A month after voters chucked the Democrats out of control of the House of Representatives, a boost in political optimism is nowhere to be found. While a plurality of Americans, 41 percent, see the House switch as a good thing, that's fewer than said so the last two times it's happened, in 2006 and 1994. And 67 percent say the country's seriously off on the wrong track.
The reason is plain: A record 71 percent in the latest ABC News/Washington Post poll say they've been hurt by the recession, with nearly four in 10 hurt "a great deal." Fifty-seven percent say the economy has not yet begun to recover -- up 8 points from a year ago. One in three reports a job loss in their own household within the past year; equally remarkably, 72 percent say a close friend or relative has lost a job or been laid off. Both are new highs since the recession began.
There may, however, be a glimmer down the road: In the latest ABC News Consumer Comfort Index, 28 percent of Americans now say the economy's improving -- hardly a robust result, but nonetheless the most since May.
The economy aside, the federal budget deficit doesn't help the public's mood, and in that regard this poll, produced for ABC News by Langer Research Associates, finds some potential room to move: In order to address the deficit, nearly half of Americans, 48 percent, say they'd support gradually increasing the age at which people can receive full Social Security benefits.
That's greater support for increasing the retirement age than previous polls have indicated. Still, intensity of sentiment is against the idea -- "strong" opponents outnumber strong supporters by nearly 2-1 -- and a variety of other deficit-reduction ideas, including slowing the growth of Social Security benefits, eliminating the tax deduction for children under 18 and raising gasoline taxes, are very broadly unpopular.
DISCONTENT -- The public's political disaffection overall is marked by a departure from allegiance to the two main political parties.

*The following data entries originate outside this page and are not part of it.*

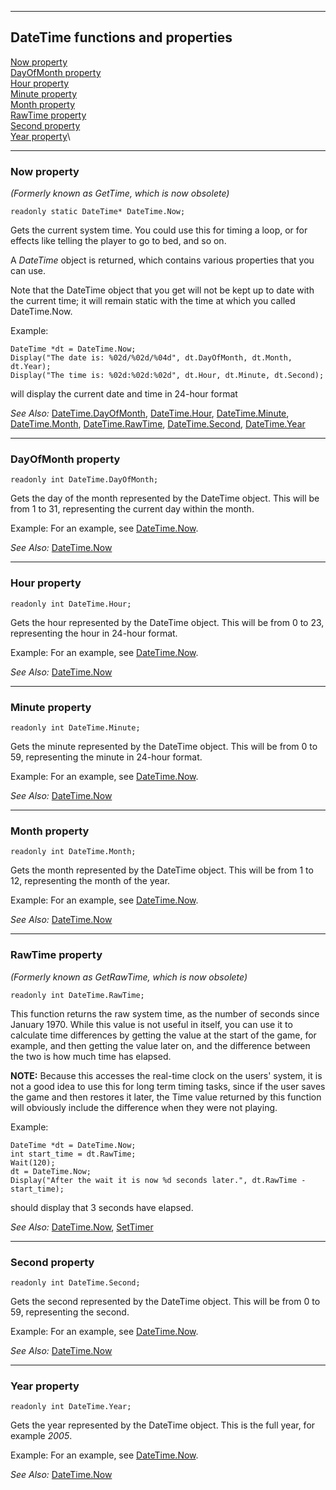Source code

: 


------------------------------------------------------------------------

DateTime functions and properties
---------------------------------

[Now property](#DateTime.Now)\
[DayOfMonth property](#DateTime.DayOfMonth)\
[Hour property](#DateTime.Hour)\
[Minute property](#DateTime.Minute)\
[Month property](#DateTime.Month)\
[RawTime property](#DateTime.RawTime)\
[Second property](#DateTime.Second)\
[Year property](#DateTime.Year)\

------------------------------------------------------------------------



### Now property

*(Formerly known as GetTime, which is now obsolete)*

    readonly static DateTime* DateTime.Now;

Gets the current system time. You could use this for timing a loop, or
for effects like telling the player to go to bed, and so on.

A *DateTime* object is returned, which contains various properties that
you can use.

Note that the DateTime object that you get will not be kept up to date
with the current time; it will remain static with the time at which you
called DateTime.Now.

Example:

    DateTime *dt = DateTime.Now;
    Display("The date is: %02d/%02d/%04d", dt.DayOfMonth, dt.Month, dt.Year);
    Display("The time is: %02d:%02d:%02d", dt.Hour, dt.Minute, dt.Second);

will display the current date and time in 24-hour format

*See Also:* [DateTime.DayOfMonth](ags48#DateTime.DayOfMonth),
[DateTime.Hour](ags48#DateTime.Hour),
[DateTime.Minute](ags48#DateTime.Minute),
[DateTime.Month](ags48#DateTime.Month),
[DateTime.RawTime](ags48#DateTime.RawTime),
[DateTime.Second](ags48#DateTime.Second),
[DateTime.Year](ags48#DateTime.Year)

------------------------------------------------------------------------



### DayOfMonth property

    readonly int DateTime.DayOfMonth;

Gets the day of the month represented by the DateTime object. This will
be from 1 to 31, representing the current day within the month.

Example: For an example, see [DateTime.Now](ags48#DateTime.Now).

*See Also:* [DateTime.Now](ags48#DateTime.Now)

------------------------------------------------------------------------



### Hour property

    readonly int DateTime.Hour;

Gets the hour represented by the DateTime object. This will be from 0 to
23, representing the hour in 24-hour format.

Example: For an example, see [DateTime.Now](ags48#DateTime.Now).

*See Also:* [DateTime.Now](ags48#DateTime.Now)

------------------------------------------------------------------------



### Minute property

    readonly int DateTime.Minute;

Gets the minute represented by the DateTime object. This will be from 0
to 59, representing the minute in 24-hour format.

Example: For an example, see [DateTime.Now](ags48#DateTime.Now).

*See Also:* [DateTime.Now](ags48#DateTime.Now)

------------------------------------------------------------------------



### Month property

    readonly int DateTime.Month;

Gets the month represented by the DateTime object. This will be from 1
to 12, representing the month of the year.

Example: For an example, see [DateTime.Now](ags48#DateTime.Now).

*See Also:* [DateTime.Now](ags48#DateTime.Now)

------------------------------------------------------------------------



### RawTime property

*(Formerly known as GetRawTime, which is now obsolete)*

    readonly int DateTime.RawTime;

This function returns the raw system time, as the number of seconds
since January 1970. While this value is not useful in itself, you can
use it to calculate time differences by getting the value at the start
of the game, for example, and then getting the value later on, and the
difference between the two is how much time has elapsed.

**NOTE:** Because this accesses the real-time clock on the users'
system, it is not a good idea to use this for long term timing tasks,
since if the user saves the game and then restores it later, the Time
value returned by this function will obviously include the difference
when they were not playing.

Example:

    DateTime *dt = DateTime.Now;
    int start_time = dt.RawTime;
    Wait(120);
    dt = DateTime.Now;
    Display("After the wait it is now %d seconds later.", dt.RawTime - start_time);

should display that 3 seconds have elapsed.

*See Also:* [DateTime.Now](ags48#DateTime.Now),
[SetTimer](ags54#SetTimer)

------------------------------------------------------------------------



### Second property

    readonly int DateTime.Second;

Gets the second represented by the DateTime object. This will be from 0
to 59, representing the second.

Example: For an example, see [DateTime.Now](ags48#DateTime.Now).

*See Also:* [DateTime.Now](ags48#DateTime.Now)

------------------------------------------------------------------------



### Year property

    readonly int DateTime.Year;

Gets the year represented by the DateTime object. This is the full year,
for example *2005*.

Example: For an example, see [DateTime.Now](ags48#DateTime.Now).

*See Also:* [DateTime.Now](ags48#DateTime.Now)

The number of Americans who identify themselves as political independents has maintained its record high for the second year running, surpassing self-identified Democrats by an all-time margin, and Republicans by nearly so, in ongoing ABC/Post polling dating back 29 years.
On average this year, 38 percent of adults have called themselves independents, matching the average in 2009 as the most on record. That compares to 32 percent who call themselves Democrats, 24 percent Republicans -- among the worst years in historical terms for both parties. Only in one previous period, 1994-95, did independents top the political chart.
The impacts of economic discontent appear in other ways. Barack Obama has a 72 percent job approval rating among people who say an economic recovery has begun, vs. 33 percent among those who say it has not -- a dramatic 39-point gap. His approval overall has slipped under 50 percent for just the second time in ABC/Post polls; it's 49 percent now.